- What to produce
The answer should consist of each line from the data below that includes "VALUES".
---- Extracted entries
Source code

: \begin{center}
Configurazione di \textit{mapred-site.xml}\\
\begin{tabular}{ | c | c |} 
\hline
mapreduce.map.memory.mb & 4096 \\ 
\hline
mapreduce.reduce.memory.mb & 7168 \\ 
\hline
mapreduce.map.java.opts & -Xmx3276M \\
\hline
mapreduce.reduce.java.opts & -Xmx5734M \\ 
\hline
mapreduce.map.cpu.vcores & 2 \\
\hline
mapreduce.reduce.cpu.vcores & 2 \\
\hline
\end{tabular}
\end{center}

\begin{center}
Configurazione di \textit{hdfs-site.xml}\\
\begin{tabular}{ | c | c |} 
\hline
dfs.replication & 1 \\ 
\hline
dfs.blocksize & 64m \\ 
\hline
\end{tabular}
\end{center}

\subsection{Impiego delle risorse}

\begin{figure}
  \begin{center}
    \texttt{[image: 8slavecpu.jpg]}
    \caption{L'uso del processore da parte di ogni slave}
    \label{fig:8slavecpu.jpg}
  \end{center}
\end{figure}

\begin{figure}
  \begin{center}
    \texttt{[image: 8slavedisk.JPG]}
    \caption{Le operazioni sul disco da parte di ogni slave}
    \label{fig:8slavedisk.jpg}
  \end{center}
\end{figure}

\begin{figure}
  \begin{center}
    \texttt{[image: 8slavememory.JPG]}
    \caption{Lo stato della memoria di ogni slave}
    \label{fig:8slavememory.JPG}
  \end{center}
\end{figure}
--------
---- Extracted entries
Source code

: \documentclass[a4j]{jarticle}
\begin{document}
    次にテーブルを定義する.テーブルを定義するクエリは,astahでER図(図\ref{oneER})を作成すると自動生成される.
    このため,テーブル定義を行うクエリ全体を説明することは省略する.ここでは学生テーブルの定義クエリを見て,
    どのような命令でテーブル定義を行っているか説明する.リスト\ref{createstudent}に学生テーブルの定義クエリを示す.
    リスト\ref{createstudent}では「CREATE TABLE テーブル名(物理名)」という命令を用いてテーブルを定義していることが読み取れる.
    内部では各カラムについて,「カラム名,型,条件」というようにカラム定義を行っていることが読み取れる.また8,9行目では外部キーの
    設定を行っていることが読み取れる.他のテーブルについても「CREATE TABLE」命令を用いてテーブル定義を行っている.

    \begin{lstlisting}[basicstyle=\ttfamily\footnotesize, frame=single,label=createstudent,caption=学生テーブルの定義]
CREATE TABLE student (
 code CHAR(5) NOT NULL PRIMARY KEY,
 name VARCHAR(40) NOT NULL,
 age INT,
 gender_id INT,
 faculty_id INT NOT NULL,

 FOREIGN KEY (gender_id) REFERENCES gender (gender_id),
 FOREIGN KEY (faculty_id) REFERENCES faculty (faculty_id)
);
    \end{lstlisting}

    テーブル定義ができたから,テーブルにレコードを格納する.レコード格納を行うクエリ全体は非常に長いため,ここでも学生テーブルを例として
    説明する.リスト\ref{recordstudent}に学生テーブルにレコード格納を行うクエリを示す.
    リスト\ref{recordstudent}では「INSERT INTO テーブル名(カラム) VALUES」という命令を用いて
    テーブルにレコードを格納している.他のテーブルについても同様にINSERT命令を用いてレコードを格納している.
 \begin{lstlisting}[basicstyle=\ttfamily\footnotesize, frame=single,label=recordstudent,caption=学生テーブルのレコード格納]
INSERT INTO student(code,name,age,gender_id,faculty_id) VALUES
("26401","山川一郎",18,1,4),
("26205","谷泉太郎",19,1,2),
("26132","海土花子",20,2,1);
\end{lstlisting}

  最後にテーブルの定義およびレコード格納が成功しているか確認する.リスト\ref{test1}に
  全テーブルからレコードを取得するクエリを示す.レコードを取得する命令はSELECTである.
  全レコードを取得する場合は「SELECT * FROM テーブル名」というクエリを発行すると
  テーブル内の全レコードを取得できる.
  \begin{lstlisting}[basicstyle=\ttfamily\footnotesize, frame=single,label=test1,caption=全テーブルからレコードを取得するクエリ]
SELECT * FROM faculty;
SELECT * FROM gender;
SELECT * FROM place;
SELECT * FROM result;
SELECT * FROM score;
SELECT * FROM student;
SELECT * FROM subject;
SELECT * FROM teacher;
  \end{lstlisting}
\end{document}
--------
- Reply
    リスト\ref{recordstudent}では「INSERT INTO テーブル名(カラム) VALUES」という命令を用いて
INSERT INTO student(code,name,age,gender_id,faculty_id) VALUES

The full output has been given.